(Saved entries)
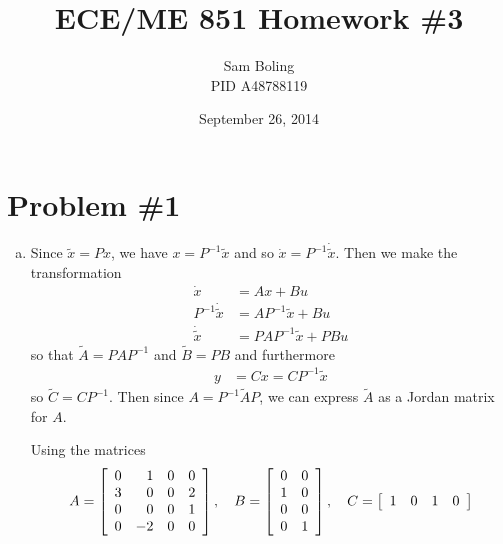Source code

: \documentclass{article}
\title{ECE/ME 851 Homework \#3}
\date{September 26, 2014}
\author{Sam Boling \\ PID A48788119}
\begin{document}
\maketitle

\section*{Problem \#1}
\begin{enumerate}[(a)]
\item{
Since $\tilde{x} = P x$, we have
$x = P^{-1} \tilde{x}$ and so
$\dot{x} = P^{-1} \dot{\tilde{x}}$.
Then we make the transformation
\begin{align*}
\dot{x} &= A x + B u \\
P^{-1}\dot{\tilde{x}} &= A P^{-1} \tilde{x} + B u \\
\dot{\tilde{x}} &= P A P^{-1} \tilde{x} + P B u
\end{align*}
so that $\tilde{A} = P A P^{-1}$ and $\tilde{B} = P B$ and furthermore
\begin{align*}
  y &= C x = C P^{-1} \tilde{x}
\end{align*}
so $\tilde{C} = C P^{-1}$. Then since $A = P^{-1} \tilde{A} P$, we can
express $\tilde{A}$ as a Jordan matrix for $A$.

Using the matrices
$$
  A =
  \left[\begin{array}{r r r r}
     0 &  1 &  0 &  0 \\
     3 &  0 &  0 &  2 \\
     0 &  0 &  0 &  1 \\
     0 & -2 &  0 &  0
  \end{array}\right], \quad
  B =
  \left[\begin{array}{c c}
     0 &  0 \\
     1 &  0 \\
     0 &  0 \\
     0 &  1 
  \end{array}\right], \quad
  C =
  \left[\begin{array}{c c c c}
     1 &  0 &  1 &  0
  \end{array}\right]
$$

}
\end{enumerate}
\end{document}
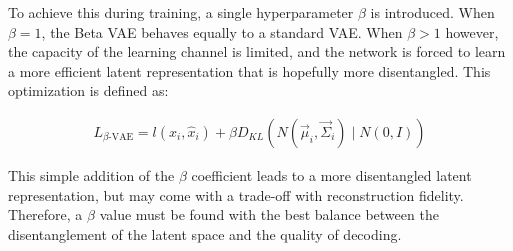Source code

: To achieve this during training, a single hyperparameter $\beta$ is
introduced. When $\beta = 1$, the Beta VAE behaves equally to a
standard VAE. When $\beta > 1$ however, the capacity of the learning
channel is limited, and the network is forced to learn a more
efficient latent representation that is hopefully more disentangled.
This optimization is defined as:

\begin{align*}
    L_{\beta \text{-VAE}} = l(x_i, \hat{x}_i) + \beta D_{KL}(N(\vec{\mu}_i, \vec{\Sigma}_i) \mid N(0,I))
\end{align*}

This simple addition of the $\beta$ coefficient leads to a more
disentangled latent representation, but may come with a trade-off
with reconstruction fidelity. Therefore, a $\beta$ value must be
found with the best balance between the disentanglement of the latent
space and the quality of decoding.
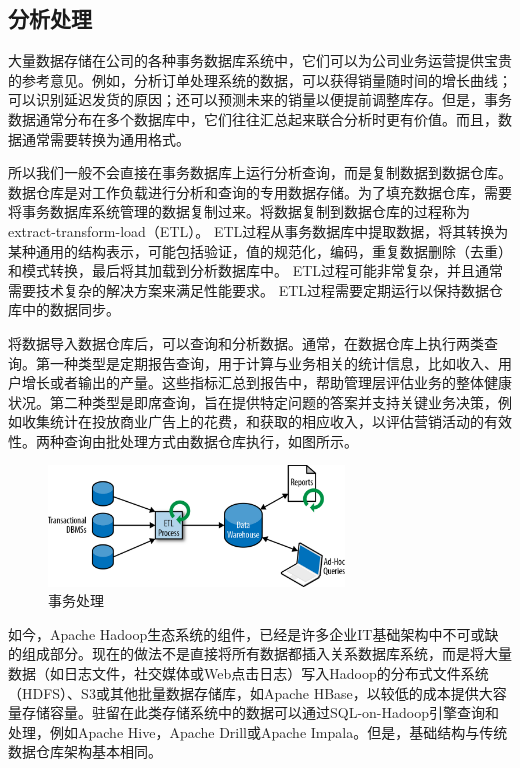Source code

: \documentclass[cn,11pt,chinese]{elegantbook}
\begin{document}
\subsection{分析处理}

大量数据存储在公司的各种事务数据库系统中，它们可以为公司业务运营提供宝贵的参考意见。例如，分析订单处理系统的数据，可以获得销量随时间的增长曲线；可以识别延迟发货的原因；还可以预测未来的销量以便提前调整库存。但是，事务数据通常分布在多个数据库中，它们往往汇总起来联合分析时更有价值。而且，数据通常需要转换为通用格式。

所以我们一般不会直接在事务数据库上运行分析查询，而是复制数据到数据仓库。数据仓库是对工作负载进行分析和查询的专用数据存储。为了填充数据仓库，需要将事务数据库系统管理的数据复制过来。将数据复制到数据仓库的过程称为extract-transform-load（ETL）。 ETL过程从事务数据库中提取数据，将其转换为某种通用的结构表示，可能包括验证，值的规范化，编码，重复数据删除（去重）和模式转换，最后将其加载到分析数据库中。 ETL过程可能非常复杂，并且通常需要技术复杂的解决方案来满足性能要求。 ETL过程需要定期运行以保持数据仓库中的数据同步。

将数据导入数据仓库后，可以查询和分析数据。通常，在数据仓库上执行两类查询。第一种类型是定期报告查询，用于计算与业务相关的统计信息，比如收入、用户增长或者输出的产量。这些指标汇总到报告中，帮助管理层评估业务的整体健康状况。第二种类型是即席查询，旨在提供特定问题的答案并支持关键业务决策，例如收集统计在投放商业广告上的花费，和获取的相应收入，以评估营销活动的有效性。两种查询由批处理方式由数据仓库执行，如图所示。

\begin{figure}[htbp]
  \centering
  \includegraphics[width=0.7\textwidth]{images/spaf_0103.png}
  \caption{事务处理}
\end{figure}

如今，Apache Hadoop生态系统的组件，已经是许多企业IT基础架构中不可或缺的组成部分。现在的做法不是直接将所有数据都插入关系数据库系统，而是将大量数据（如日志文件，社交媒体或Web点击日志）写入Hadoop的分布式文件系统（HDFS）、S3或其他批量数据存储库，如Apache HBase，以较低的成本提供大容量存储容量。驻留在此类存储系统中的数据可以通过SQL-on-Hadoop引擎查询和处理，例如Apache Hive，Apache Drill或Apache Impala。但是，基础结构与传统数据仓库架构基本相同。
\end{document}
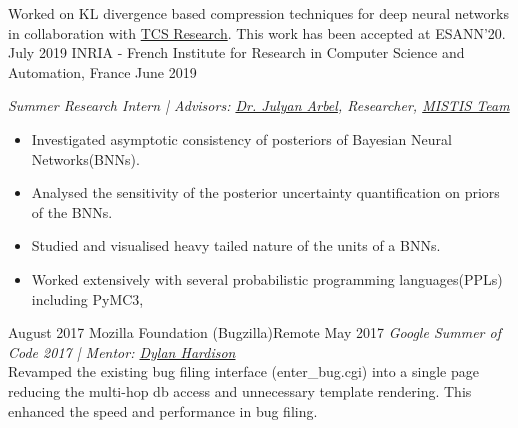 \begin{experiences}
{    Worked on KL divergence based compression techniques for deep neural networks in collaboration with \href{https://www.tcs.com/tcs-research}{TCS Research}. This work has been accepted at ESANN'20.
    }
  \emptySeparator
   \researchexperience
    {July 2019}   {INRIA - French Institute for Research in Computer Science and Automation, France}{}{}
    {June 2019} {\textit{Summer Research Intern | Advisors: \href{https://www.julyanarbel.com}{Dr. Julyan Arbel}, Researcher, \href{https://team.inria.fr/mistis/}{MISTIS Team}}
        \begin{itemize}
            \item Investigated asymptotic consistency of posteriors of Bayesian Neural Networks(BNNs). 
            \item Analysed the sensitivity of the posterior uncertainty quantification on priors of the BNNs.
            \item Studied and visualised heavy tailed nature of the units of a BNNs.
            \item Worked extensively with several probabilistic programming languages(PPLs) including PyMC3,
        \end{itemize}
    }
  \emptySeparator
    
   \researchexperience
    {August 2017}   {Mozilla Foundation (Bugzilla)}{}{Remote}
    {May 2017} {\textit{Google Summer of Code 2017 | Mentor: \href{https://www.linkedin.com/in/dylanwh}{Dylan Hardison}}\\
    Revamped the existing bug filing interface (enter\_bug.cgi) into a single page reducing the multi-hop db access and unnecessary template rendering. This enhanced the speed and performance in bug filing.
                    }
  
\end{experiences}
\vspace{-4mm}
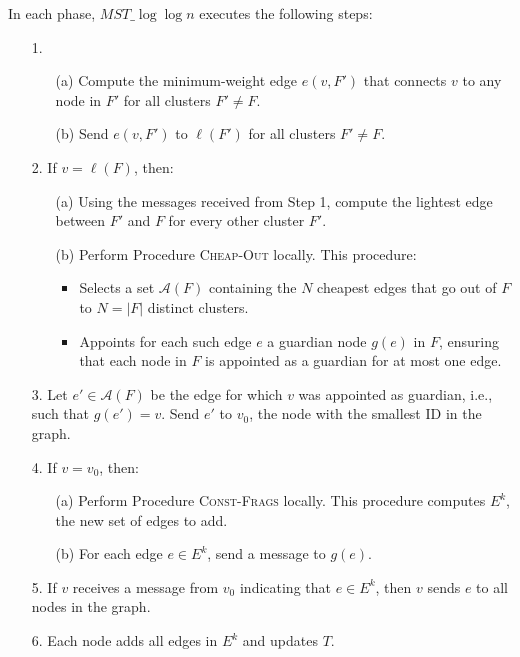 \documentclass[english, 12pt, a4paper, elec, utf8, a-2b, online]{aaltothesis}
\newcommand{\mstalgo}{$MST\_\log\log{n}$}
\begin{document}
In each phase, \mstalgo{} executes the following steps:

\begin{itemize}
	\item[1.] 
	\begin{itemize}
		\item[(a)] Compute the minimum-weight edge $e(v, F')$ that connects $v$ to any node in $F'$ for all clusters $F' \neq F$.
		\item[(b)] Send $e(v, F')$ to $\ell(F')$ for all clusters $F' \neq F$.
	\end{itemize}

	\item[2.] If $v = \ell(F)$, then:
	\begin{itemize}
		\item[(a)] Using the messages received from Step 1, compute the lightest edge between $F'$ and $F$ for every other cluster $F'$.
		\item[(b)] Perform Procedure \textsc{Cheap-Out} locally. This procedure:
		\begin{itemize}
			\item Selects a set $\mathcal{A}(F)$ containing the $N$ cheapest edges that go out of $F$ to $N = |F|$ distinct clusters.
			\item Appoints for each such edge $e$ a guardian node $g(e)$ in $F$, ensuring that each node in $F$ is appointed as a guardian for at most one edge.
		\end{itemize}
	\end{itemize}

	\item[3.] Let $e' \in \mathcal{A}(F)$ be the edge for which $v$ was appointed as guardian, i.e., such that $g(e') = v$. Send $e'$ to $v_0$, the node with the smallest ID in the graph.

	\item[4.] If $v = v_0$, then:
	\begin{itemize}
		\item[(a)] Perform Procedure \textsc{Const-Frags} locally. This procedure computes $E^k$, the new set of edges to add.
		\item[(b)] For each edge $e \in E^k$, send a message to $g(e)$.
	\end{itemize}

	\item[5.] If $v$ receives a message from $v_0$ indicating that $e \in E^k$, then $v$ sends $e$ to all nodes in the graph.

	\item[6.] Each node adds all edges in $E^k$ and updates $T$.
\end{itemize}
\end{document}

==

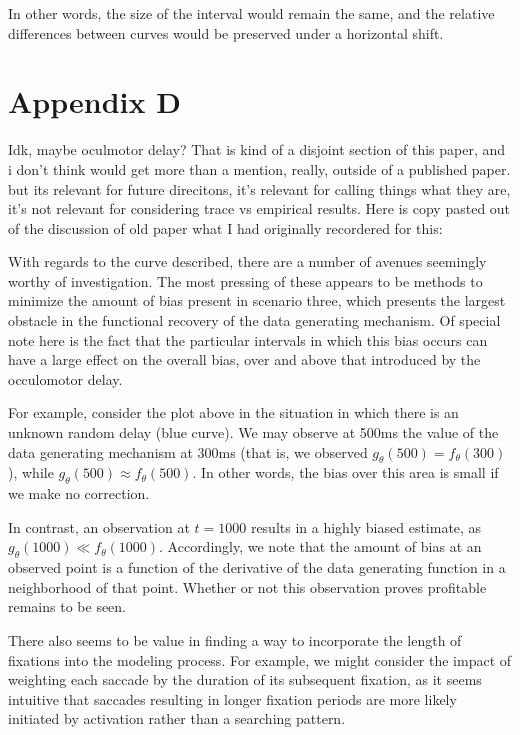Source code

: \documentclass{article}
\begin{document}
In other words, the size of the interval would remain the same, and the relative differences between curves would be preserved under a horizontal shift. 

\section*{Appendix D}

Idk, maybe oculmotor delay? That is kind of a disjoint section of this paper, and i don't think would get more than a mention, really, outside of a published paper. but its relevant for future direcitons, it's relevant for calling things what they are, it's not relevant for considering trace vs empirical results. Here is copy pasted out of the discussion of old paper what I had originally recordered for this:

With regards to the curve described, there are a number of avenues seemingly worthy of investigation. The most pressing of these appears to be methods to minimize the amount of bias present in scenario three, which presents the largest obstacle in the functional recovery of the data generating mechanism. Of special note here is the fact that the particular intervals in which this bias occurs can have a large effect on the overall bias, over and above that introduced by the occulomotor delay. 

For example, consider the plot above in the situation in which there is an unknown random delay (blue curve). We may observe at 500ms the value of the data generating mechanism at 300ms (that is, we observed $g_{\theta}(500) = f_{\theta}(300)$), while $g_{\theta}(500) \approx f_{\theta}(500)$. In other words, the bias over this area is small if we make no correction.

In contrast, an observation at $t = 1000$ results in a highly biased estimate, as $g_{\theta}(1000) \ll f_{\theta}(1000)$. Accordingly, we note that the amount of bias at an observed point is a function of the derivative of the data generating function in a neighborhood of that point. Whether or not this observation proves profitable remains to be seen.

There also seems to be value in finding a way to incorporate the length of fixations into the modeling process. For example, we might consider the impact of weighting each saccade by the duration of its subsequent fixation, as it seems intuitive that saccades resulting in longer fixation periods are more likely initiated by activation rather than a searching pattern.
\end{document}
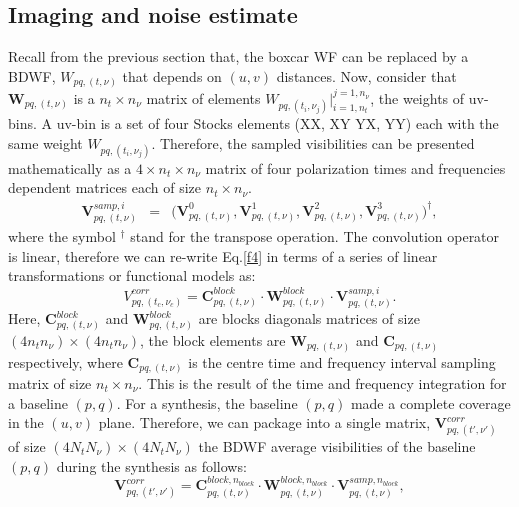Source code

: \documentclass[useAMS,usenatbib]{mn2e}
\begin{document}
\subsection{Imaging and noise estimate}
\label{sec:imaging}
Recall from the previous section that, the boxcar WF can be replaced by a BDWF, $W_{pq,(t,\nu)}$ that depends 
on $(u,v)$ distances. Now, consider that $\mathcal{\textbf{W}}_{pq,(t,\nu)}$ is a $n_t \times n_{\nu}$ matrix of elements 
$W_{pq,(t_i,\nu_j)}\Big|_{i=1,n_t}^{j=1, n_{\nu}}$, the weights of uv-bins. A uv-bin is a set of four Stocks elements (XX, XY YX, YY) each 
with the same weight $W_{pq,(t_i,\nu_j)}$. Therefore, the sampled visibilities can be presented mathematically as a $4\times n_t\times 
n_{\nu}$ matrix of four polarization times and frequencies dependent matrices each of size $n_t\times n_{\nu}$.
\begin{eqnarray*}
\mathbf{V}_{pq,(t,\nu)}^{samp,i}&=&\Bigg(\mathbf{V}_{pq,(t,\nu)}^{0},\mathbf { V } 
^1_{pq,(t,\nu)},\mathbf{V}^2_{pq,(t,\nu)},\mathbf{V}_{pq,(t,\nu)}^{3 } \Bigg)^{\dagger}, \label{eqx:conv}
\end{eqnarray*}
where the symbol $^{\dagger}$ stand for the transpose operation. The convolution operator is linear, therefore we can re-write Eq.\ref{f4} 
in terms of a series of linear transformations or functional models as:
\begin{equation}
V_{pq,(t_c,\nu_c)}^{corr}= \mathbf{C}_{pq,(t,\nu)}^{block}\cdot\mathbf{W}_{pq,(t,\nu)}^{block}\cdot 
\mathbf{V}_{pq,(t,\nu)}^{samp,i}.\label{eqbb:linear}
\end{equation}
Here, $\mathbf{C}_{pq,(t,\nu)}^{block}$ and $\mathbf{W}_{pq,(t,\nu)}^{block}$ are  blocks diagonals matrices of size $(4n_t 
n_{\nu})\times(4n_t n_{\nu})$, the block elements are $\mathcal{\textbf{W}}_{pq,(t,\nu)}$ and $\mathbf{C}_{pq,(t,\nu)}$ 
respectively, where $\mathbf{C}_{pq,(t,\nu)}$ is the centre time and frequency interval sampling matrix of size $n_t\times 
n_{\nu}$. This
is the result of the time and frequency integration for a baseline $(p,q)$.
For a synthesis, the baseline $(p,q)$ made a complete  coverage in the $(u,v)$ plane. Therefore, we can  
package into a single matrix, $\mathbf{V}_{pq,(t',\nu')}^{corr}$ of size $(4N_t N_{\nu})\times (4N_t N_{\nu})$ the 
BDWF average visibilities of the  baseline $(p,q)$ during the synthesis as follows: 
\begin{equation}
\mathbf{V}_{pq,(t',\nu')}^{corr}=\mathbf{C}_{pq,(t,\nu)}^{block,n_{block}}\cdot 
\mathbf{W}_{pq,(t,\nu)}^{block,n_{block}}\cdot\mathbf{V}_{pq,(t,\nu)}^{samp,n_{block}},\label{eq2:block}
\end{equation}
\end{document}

The problem -> Which lines above contain the word "matrix"? List them.

Solution ->
express $\tilde{A}$ as a Jordan matrix for $A$.
on $(u,v)$ distances. Now, consider that $\mathcal{\textbf{W}}_{pq,(t,\nu)}$ is a $n_t \times n_{\nu}$ matrix of elements 
n_{\nu}$ matrix of four polarization times and frequencies dependent matrices each of size $n_t\times n_{\nu}$.
respectively, where $\mathbf{C}_{pq,(t,\nu)}$ is the centre time and frequency interval sampling matrix of size $n_t\times 
package into a single matrix, $\mathbf{V}_{pq,(t',\nu')}^{corr}$ of size $(4N_t N_{\nu})\times (4N_t N_{\nu})$ the 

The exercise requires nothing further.